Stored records
[Start of section]

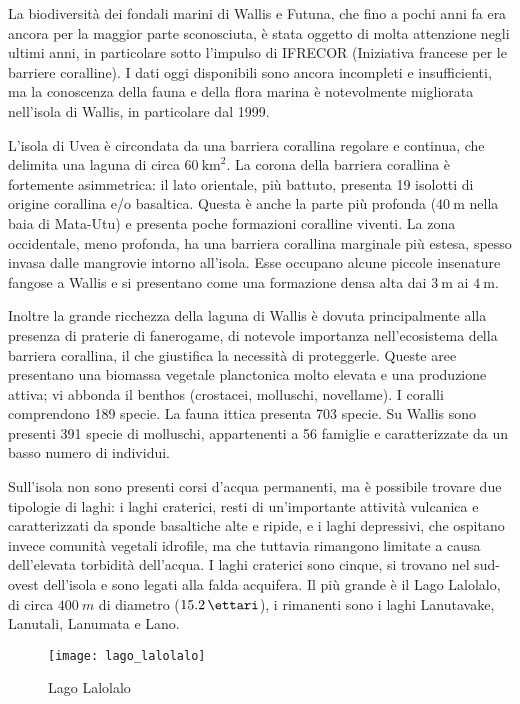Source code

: \documentclass[fleqn,11pt]{SelfArx} %
\begin{document}
La biodiversità dei fondali marini di Wallis e Futuna, che fino a pochi anni fa era ancora per la maggior parte sconosciuta, è stata oggetto di molta attenzione negli ultimi anni, in particolare sotto l'impulso di IFRECOR (Iniziativa francese per le barriere coralline).
I dati oggi disponibili sono ancora incompleti e insufficienti, ma la conoscenza della fauna e della flora marina è notevolmente migliorata nell'isola di Wallis, in particolare dal 1999. 

L'isola di Uvea è circondata da una barriera corallina regolare e continua, che delimita una laguna di circa $\SI{60}{\km\squared}$.
La corona della barriera corallina è fortemente asimmetrica: il lato orientale, più battuto, presenta 19 isolotti di origine corallina e/o basaltica. 
Questa è anche la parte più profonda ($\SI{40}{\m}$ nella baia di Mata-Utu) e presenta poche formazioni coralline viventi.
La zona occidentale, meno profonda, ha una barriera corallina marginale più estesa, spesso invasa dalle mangrovie intorno all'isola. 
Esse occupano alcune piccole insenature fangose a Wallis e si presentano come una formazione densa alta dai $\SI{3}{\m}$ ai $\SI{4}{\m}$.

Inoltre la grande ricchezza della laguna di Wallis è dovuta principalmente alla presenza di praterie di fanerogame, di notevole importanza nell'ecosistema della barriera corallina, il che giustifica la necessità di proteggerle. Queste aree presentano una biomassa vegetale planctonica molto elevata e una produzione attiva; vi abbonda il benthos (crostacei, molluschi, novellame).
I coralli comprendono 189 specie.
La fauna ittica presenta 703 specie.
Su Wallis sono presenti 391 specie di molluschi, appartenenti a 56 famiglie e caratterizzate da un basso numero di individui.

Sull'isola non sono presenti corsi d'acqua permanenti, ma è possibile trovare due tipologie di laghi: i laghi craterici, resti di un'importante attività vulcanica e caratterizzati da sponde basaltiche alte e ripide, e i laghi depressivi, che ospitano invece comunità vegetali idrofile, ma che tuttavia rimangono limitate a causa dell'elevata torbidità dell'acqua. 
I laghi craterici sono cinque, si trovano nel sud-ovest dell'isola e sono legati alla falda acquifera. 
Il più grande è il Lago Lalolalo, di circa \(\SI{400}{m}\) di diametro ($\SI{15,2}{\ettari}$), i rimanenti sono i laghi Lanutavake, Lanutali, Lanumata e Lano.

\begin{figure}[ht]\centering
	\texttt{[image: lago\_lalolalo]}
	\caption{Lago Lalolalo}
\end{figure}
\end{document}
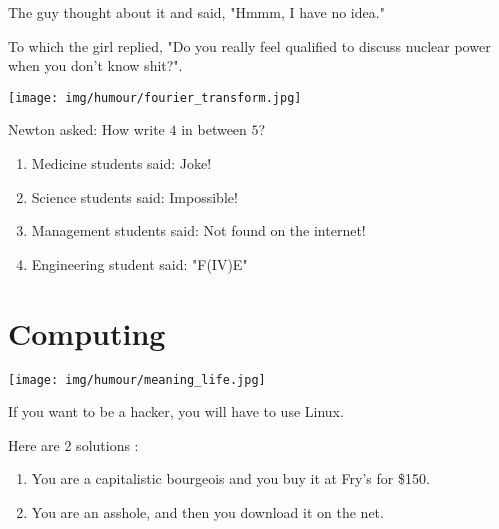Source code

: The guy thought about it and said, "Hmmm, I have no idea."

To which the girl replied, "Do you really feel qualified to discuss nuclear power when you don't know shit?".

\begin{center}\underline{\hspace{5 cm}}\end{center}
	\begin{center}
	\texttt{[image: img/humour/fourier\_transform.jpg]}
	\end{center}
\begin{center}\underline{\hspace{5 cm}}\end{center}

Newton asked: How write $4$ in between $5$?

\begin{enumerate}
	\item Medicine students said: Joke!
	
	\item Science students said: Impossible!
	
	\item Management students said: Not found on the internet!
	
	\item Engineering student said: "F(IV)E"
\end{enumerate}

	\pagebreak
	\section{Computing}

	\begin{center}
	\texttt{[image: img/humour/meaning\_life.jpg]}
	\end{center}
\begin{center}\underline{\hspace{5 cm}}\end{center}	

If you want to be a hacker, you will have to use Linux.

Here are 2 solutions :
\begin{enumerate}
	\item You are a capitalistic bourgeois and you buy it at Fry's for \$150.
	\item You are an asshole, and then you download it on the net.
\end{enumerate}

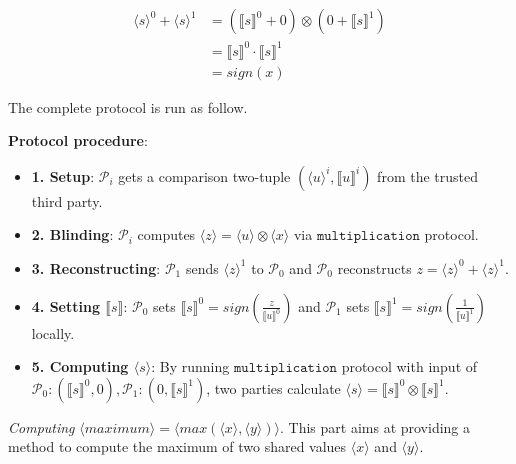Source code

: \documentclass[letterpaper]{article} %
\begin{document}
    \begin{align*}
        \langle s\rangle^{0} +\langle s\rangle^{1}&=(\llbracket s \rrbracket ^{0}+0)\otimes (0+\llbracket s \rrbracket ^{1})\\
        &=\llbracket s \rrbracket ^{0}\cdot \llbracket s \rrbracket ^{1}\\
        &=sign(x)
    \end{align*}

    

    
       The complete protocol is run as follow. 
    
       \textbf{Protocol procedure}:
       \begin{itemize}
           \item \textbf{1. Setup}: $\mathcal{P}_{i}$ gets a comparison two-tuple $(\langle u\rangle ^{i},\llbracket u \rrbracket ^{i})$ from the trusted third party.
           
           \item \textbf{2. Blinding}: 
           $\mathcal{P}_{i}$ computes $\langle z\rangle = \langle u\rangle \otimes \langle x\rangle $ via $\mathtt{multiplication}$ protocol.


           \item \textbf{3. Reconstructing}:
           $\mathcal{P}_{1}$ sends $\langle z\rangle ^{1}$ to $\mathcal{P}_{0}$ and 
           $\mathcal{P}_{0}$ reconstructs
           $z = \langle z\rangle ^{0}+\langle z\rangle ^{1}$.


        
           \item \textbf{4. Setting $\llbracket s \rrbracket$}: 
           $\mathcal{P}_{0}$ sets $\llbracket s \rrbracket^{0}
           =sign(\frac{z}{\llbracket u \rrbracket^{0}})$
           and $\mathcal{P}_{1}$ sets $\llbracket s \rrbracket^{1}
           =sign(\frac{1}{\llbracket u \rrbracket^{1}})$ locally.
       
           \item \textbf{5. Computing $\langle s\rangle$}: 
           By running $\mathtt{multiplication}$ protocol with input of 
           $\mathcal{P}_{0}:(\llbracket s \rrbracket ^{0},0),\mathcal{P}_{1}:(0,\llbracket s \rrbracket ^{1})$, 
           two parties calculate  $\langle s\rangle = \llbracket s \rrbracket ^{0}\otimes \llbracket s \rrbracket ^{1}$.

       \end{itemize}
    

    
       \emph{Computing} $ \langle maximum\rangle  = \langle max(\langle x\rangle,\langle y\rangle)\rangle $.
       This part aims at providing a method to compute the maximum of two shared values $\langle x \rangle$ and $\langle y \rangle$.
       
\end{document}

[End of section]

Work instruction
Except for the pictures, give the data again word for word.

Completed exercise
Source code

: \documentclass[fleqn,11pt]{SelfArx} %
\begin{document}
La biodiversità dei fondali marini di Wallis e Futuna, che fino a pochi anni fa era ancora per la maggior parte sconosciuta, è stata oggetto di molta attenzione negli ultimi anni, in particolare sotto l'impulso di IFRECOR (Iniziativa francese per le barriere coralline).
I dati oggi disponibili sono ancora incompleti e insufficienti, ma la conoscenza della fauna e della flora marina è notevolmente migliorata nell'isola di Wallis, in particolare dal 1999. 

L'isola di Uvea è circondata da una barriera corallina regolare e continua, che delimita una laguna di circa $\SI{60}{\km\squared}$.
La corona della barriera corallina è fortemente asimmetrica: il lato orientale, più battuto, presenta 19 isolotti di origine corallina e/o basaltica. 
Questa è anche la parte più profonda ($\SI{40}{\m}$ nella baia di Mata-Utu) e presenta poche formazioni coralline viventi.
La zona occidentale, meno profonda, ha una barriera corallina marginale più estesa, spesso invasa dalle mangrovie intorno all'isola. 
Esse occupano alcune piccole insenature fangose a Wallis e si presentano come una formazione densa alta dai $\SI{3}{\m}$ ai $\SI{4}{\m}$.

Inoltre la grande ricchezza della laguna di Wallis è dovuta principalmente alla presenza di praterie di fanerogame, di notevole importanza nell'ecosistema della barriera corallina, il che giustifica la necessità di proteggerle. Queste aree presentano una biomassa vegetale planctonica molto elevata e una produzione attiva; vi abbonda il benthos (crostacei, molluschi, novellame).
I coralli comprendono 189 specie.
La fauna ittica presenta 703 specie.
Su Wallis sono presenti 391 specie di molluschi, appartenenti a 56 famiglie e caratterizzate da un basso numero di individui.

Sull'isola non sono presenti corsi d'acqua permanenti, ma è possibile trovare due tipologie di laghi: i laghi craterici, resti di un'importante attività vulcanica e caratterizzati da sponde basaltiche alte e ripide, e i laghi depressivi, che ospitano invece comunità vegetali idrofile, ma che tuttavia rimangono limitate a causa dell'elevata torbidità dell'acqua. 
I laghi craterici sono cinque, si trovano nel sud-ovest dell'isola e sono legati alla falda acquifera. 
Il più grande è il Lago Lalolalo, di circa \(\SI{400}{m}\) di diametro ($\SI{15,2}{\ettari}$), i rimanenti sono i laghi Lanutavake, Lanutali, Lanumata e Lano.

\begin{figure}[ht]\centering
	\texttt{[image: lago\_lalolalo]}
	\caption{Lago Lalolalo}
\end{figure}
\end{document}
Source code

: The guy thought about it and said, "Hmmm, I have no idea."

To which the girl replied, "Do you really feel qualified to discuss nuclear power when you don't know shit?".

\begin{center}\underline{\hspace{5 cm}}\end{center}
	\begin{center}
	\texttt{[image: img/humour/fourier\_transform.jpg]}
	\end{center}
\begin{center}\underline{\hspace{5 cm}}\end{center}

Newton asked: How write $4$ in between $5$?

\begin{enumerate}
	\item Medicine students said: Joke!
	
	\item Science students said: Impossible!
	
	\item Management students said: Not found on the internet!
	
	\item Engineering student said: "F(IV)E"
\end{enumerate}

	\pagebreak
	\section{Computing}

	\begin{center}
	\texttt{[image: img/humour/meaning\_life.jpg]}
	\end{center}
\begin{center}\underline{\hspace{5 cm}}\end{center}	

If you want to be a hacker, you will have to use Linux.

Here are 2 solutions :
\begin{enumerate}
	\item You are a capitalistic bourgeois and you buy it at Fry's for \$150.
	\item You are an asshole, and then you download it on the net.
\end{enumerate}

Source code

: \documentclass[letterpaper]{article} %
\begin{document}
    \begin{align*}
        \langle s\rangle^{0} +\langle s\rangle^{1}&=(\llbracket s \rrbracket ^{0}+0)\otimes (0+\llbracket s \rrbracket ^{1})\\
        &=\llbracket s \rrbracket ^{0}\cdot \llbracket s \rrbracket ^{1}\\
        &=sign(x)
    \end{align*}

    

    
       The complete protocol is run as follow. 
    
       \textbf{Protocol procedure}:
       \begin{itemize}
           \item \textbf{1. Setup}: $\mathcal{P}_{i}$ gets a comparison two-tuple $(\langle u\rangle ^{i},\llbracket u \rrbracket ^{i})$ from the trusted third party.
           
           \item \textbf{2. Blinding}: 
           $\mathcal{P}_{i}$ computes $\langle z\rangle = \langle u\rangle \otimes \langle x\rangle $ via $\mathtt{multiplication}$ protocol.


           \item \textbf{3. Reconstructing}:
           $\mathcal{P}_{1}$ sends $\langle z\rangle ^{1}$ to $\mathcal{P}_{0}$ and 
           $\mathcal{P}_{0}$ reconstructs
           $z = \langle z\rangle ^{0}+\langle z\rangle ^{1}$.


        
           \item \textbf{4. Setting $\llbracket s \rrbracket$}: 
           $\mathcal{P}_{0}$ sets $\llbracket s \rrbracket^{0}
           =sign(\frac{z}{\llbracket u \rrbracket^{0}})$
           and $\mathcal{P}_{1}$ sets $\llbracket s \rrbracket^{1}
           =sign(\frac{1}{\llbracket u \rrbracket^{1}})$ locally.
       
           \item \textbf{5. Computing $\langle s\rangle$}: 
           By running $\mathtt{multiplication}$ protocol with input of 
           $\mathcal{P}_{0}:(\llbracket s \rrbracket ^{0},0),\mathcal{P}_{1}:(0,\llbracket s \rrbracket ^{1})$, 
           two parties calculate  $\langle s\rangle = \llbracket s \rrbracket ^{0}\otimes \llbracket s \rrbracket ^{1}$.

       \end{itemize}
    

    
       \emph{Computing} $ \langle maximum\rangle  = \langle max(\langle x\rangle,\langle y\rangle)\rangle $.
       This part aims at providing a method to compute the maximum of two shared values $\langle x \rangle$ and $\langle y \rangle$.
       
\end{document}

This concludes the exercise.